Here’s the thing. People have expectations of you. They want to label and put you in a box because it’s easier to understand you. It’s not coming from a mal-intentioned place. These people may truly love you and want the best for you. But it’s hard when people’s own shit (ie their own insecurities, hopes, dreams, flaws, judgement, expectations of your relationship and self etc) gets in the way of how you want to live authentically to who you know you are.

This is more an elaboration on my last post but I’ve been thinking about this a lot these days. I’m starting to really feel like I’m coming into my own. Meaning; I’m practicing daily the person I know I want to be, I’m choosing who and what I want to do with my precious time, and I’m learning the reason why I am here on this earth so I can truly honor and fulfill my life’s purpose.

That’s it. It’s not easy but surprisingly because it’s in my truth instead of labeling this shit hard it’s now a beautiful challenge that I’m enjoying and has allowed me to be at peace with where I am at in my life at this exact very moment. It’s allowing me to be present and mindful.

This doesn’t mean I don’t have moments lacking self love (which btw is really just another name for insecurity but in a seemingly more compassionate way). Being vulnerable can be tough but it’s fucking courageous. For example, the other day I was having drinks with friends and we were talking about my future plans and where I want to move to next and when it would happen. I have some ambiguity around it which can feel like lack of control. Couple that with feeling misunderstood and not truly being heard got me emotional and all of a sudden I’m in this dark place of not being good enough especially not being good enough to be heard and have a voice. It took me back to the root of the very shit I’m working through; having a voice and using it with the intended motivation of love and understanding and acceptance.

My beautiful friends gave me the space to truly say what I was feeling and I actually told them what I was feeling. They gave me permission to cry and be heard. They shared with me their perspective of the situation that just unfolded. These moments are not easy but these moments mean I’m actively practicing what I want to overcome and allow for me to step into my truth. For that I thanked them. They are my sisters. These are a couple of strong beautiful women who make me better. They truly don’t have an agenda. They don’t judge me or get upset if I don’t fit what they need me to be. That’s love.

Every day I do something for myself that brings me joy. It can be something as small as a longer walk for me and Huxley, wearing a bold colored lipstick, buying a beautiful bouquet at the bodega, eating more veggies instead of crap, or as big as spontaneously booking a trip to The US Virgin Islands, South America or Paris. It can be writing here on this blog. Texting a friend I love them. Giving gratitude daily for my cute apt or my weekly paycheck. It can be seeing friends for dinner or listening to a podcast that’s inspirational. It can be anything as long as it brings me joy.
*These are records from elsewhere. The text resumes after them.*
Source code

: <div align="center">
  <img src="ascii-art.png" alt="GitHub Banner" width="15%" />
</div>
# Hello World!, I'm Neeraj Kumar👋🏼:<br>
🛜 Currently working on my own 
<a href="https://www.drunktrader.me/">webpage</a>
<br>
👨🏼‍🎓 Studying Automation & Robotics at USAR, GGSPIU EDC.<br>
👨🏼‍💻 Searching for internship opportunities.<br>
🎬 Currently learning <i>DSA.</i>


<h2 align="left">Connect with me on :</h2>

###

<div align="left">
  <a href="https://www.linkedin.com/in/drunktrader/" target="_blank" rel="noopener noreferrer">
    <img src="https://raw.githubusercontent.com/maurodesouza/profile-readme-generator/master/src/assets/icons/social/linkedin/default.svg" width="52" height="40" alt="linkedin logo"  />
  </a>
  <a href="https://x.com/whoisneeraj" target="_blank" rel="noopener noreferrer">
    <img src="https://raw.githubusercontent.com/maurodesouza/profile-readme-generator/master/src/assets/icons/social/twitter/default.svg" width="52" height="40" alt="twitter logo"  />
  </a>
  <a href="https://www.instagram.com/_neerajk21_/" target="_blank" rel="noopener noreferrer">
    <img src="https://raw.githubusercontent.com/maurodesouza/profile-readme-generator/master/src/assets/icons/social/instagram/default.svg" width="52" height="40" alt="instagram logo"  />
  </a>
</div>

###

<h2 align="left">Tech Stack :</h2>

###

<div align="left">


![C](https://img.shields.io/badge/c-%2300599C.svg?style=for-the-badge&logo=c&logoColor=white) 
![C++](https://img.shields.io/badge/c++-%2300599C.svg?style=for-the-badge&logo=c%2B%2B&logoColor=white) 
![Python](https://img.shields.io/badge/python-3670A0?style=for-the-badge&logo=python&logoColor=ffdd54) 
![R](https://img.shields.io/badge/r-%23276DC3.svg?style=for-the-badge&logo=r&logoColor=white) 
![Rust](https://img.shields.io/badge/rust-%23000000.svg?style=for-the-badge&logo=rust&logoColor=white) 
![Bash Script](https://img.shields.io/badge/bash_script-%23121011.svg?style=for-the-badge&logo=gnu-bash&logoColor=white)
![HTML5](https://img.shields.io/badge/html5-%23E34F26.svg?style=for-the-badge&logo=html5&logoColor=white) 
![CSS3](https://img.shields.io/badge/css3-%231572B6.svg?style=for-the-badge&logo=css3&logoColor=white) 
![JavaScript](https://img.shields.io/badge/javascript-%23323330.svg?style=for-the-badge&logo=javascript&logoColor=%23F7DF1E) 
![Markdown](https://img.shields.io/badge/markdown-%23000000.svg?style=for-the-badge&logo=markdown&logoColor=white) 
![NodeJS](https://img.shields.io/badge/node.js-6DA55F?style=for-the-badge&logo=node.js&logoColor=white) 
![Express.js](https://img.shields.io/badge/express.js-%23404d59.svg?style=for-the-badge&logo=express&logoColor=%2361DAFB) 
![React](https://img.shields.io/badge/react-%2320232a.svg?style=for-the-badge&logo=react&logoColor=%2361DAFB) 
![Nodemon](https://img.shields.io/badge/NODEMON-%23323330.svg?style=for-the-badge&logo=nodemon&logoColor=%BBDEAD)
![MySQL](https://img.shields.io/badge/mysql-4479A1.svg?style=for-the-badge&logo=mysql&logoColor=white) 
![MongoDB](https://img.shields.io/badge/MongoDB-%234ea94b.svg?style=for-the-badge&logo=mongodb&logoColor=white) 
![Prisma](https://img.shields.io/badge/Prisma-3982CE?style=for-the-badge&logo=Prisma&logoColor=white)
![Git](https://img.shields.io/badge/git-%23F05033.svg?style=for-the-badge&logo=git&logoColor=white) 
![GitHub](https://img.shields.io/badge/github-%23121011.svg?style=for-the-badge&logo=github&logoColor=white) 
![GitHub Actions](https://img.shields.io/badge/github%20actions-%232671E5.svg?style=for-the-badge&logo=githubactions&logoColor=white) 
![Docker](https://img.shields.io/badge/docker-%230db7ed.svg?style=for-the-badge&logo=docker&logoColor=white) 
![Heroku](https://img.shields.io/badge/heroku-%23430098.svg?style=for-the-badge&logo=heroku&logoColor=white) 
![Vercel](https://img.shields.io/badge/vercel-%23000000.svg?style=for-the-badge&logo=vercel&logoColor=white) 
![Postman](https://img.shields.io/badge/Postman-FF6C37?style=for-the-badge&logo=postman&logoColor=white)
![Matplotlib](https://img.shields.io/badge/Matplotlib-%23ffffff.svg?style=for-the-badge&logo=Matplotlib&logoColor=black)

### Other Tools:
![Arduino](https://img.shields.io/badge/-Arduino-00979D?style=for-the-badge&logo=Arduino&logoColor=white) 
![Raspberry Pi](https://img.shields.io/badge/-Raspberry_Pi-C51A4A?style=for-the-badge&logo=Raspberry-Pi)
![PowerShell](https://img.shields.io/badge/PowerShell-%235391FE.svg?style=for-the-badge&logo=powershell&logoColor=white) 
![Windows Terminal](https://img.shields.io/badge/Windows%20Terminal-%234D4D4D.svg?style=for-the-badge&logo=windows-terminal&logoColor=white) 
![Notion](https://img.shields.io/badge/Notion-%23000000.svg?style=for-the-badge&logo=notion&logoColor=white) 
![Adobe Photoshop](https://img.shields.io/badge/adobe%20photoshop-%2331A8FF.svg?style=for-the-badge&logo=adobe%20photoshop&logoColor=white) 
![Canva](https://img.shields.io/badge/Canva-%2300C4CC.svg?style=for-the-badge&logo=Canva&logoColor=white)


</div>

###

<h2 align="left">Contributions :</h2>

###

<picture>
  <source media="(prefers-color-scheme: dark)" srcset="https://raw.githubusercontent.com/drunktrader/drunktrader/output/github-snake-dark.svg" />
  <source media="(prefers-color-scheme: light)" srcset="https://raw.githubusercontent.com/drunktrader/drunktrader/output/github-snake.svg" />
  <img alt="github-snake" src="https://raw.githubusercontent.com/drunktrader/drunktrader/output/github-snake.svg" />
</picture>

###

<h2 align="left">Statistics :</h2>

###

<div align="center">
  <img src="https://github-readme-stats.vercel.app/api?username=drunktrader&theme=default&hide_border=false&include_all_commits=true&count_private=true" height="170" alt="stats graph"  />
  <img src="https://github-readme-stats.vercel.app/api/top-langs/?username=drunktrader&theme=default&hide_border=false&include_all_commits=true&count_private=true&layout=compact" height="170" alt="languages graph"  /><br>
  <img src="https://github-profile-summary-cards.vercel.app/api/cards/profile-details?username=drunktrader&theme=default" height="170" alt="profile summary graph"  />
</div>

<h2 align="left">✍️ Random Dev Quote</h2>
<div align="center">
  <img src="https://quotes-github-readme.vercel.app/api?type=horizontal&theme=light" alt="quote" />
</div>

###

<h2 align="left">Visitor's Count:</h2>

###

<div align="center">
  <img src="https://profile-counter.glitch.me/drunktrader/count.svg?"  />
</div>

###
I’m learning to really love myself. I’ve loved aspects of who I am but fuck if I’ve ever really loved myself truly and completely. I’m working on it. And in doing so I’m creating such a beautiful life I love.

Thank you to those who understand and support me through my changes. If who I am becoming is hard for you to understand or accept I wish you well and want to thank you for being a part of my journey. I know I have learned from you and I will be forever grateful for that but I no longer want to continue making space for what doesn’t serve my truth.

Thank you.

TRUST

I’ve had a pretty emotionally charged year and there is no sign of it ending anytime soon. I keep being reminded by all the powers that be (ie my coach, my therapist, my friends, the universe…) that I am exactly where I need to be.

Only in the last few weeks have I really felt the comfort in being present. Mind you, I’m still not completely 100% comfortable with ambiguity and not being “there” yet, wherever “there” is. However, I do feel like I am where I need to be. There are things I’m now consciously working on to alter my mindset and the toxic stories I’ve told myself over my lifetime that no longer serve me.

I am now an emotionally equipped adult with the aptitude, the insight, and the wherewithal to make sound moral and healthy choices. I have to tell myself that. I’m not dependent on these stories and beliefs that I learned to survive as a child. I want to be free of these harmful beliefs because I want to be the best version of me. I want more for myself. I know I can be better.

Wow.

This is huge guys. I’m in a place where I am consciously aware and practicing daily how to negate bad thoughts and bring in positive ones. I’m learning how to trust myself, the process, and the universe.

When I started this year I decided my work was TRUST.

It’s so fitting. I’ve made peace with saying goodbye to friendships that no longer serve me. I had to trust in the fact that I lost my job (for political reasons) so that I could make space for something better. That space has allowed me to really look inside myself and start the real work. I’ve been ‘working’ for years on myself. But this shit I’m currently working on is deep. It’s digging through my soul’s crevices and dark corners to bring shit to light I’ve tried so hard to suppress and ignore.

Looks like you can’t really get over anything until you really get into it and fucking feel it. Huh. Imagine that.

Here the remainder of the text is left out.